> **RECORDED INFORMATION**

>>>>

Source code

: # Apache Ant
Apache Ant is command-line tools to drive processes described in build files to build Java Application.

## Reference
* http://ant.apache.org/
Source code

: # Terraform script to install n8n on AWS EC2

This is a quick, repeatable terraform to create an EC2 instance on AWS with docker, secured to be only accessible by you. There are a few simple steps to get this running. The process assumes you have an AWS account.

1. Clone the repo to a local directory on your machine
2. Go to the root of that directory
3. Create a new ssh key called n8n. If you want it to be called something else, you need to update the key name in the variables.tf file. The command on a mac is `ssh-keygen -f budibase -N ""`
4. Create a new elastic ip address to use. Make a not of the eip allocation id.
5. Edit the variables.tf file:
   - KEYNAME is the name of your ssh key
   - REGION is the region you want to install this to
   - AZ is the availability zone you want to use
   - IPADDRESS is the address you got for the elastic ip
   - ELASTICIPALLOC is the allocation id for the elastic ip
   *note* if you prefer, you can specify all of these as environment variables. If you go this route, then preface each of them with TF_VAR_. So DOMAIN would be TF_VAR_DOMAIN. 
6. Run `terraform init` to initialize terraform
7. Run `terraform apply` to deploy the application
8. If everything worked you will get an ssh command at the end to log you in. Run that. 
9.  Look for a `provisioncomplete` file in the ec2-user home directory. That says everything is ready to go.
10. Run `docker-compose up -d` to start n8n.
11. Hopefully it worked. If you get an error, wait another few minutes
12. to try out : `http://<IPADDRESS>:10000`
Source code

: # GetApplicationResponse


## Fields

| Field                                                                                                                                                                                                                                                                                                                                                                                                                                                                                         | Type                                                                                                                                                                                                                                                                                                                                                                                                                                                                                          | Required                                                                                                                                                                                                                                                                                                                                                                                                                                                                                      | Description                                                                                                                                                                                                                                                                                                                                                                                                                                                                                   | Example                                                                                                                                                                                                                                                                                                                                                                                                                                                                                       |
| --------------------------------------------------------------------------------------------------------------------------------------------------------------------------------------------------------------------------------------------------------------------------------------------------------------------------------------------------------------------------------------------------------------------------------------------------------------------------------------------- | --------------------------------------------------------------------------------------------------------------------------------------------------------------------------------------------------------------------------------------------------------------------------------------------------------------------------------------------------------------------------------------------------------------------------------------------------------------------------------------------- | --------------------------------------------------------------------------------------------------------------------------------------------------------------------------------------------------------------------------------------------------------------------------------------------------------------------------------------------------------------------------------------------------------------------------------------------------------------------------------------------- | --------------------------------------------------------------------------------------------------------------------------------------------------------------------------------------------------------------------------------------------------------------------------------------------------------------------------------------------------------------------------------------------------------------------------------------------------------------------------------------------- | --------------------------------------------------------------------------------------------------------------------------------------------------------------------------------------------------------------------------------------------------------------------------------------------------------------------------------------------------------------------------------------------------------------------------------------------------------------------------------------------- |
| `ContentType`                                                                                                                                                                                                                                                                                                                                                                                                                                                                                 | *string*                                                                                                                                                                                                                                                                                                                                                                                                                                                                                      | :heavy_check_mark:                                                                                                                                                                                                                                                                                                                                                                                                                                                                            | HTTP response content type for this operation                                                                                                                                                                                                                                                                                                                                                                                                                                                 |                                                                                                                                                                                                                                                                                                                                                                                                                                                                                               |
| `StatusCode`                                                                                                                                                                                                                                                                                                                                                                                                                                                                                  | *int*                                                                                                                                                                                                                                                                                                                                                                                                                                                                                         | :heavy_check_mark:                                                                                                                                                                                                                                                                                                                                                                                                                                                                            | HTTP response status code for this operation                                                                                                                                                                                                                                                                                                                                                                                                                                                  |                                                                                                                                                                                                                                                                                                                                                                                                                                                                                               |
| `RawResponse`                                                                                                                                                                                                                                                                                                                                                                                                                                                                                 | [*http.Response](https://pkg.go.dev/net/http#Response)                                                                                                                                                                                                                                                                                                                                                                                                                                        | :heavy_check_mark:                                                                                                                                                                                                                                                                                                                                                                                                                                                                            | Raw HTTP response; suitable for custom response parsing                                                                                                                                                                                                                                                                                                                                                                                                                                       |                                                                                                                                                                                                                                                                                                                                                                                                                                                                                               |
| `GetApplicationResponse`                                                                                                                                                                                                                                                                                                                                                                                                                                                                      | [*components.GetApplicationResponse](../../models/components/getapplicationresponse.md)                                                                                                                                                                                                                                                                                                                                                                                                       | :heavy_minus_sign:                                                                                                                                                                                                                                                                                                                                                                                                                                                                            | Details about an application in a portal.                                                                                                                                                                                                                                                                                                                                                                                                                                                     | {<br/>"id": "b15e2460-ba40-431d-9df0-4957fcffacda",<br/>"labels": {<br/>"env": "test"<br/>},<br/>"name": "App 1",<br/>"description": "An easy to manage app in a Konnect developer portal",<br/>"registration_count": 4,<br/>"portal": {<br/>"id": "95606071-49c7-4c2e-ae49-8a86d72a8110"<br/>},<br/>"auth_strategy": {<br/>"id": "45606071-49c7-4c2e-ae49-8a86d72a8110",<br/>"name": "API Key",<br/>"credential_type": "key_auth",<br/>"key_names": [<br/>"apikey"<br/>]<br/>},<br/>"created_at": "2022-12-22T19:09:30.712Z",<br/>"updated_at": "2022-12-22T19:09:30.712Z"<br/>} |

<<<<

> **YOUR OBJECTIVE**
Wherever a line holds the word "directory", copy that line out of the entries above.

> **YOUR SOLUTION**
1. Clone the repo to a local directory on your machine
2. Go to the root of that directory
9.  Look for a `provisioncomplete` file in the ec2-user home directory. That says everything is ready to go.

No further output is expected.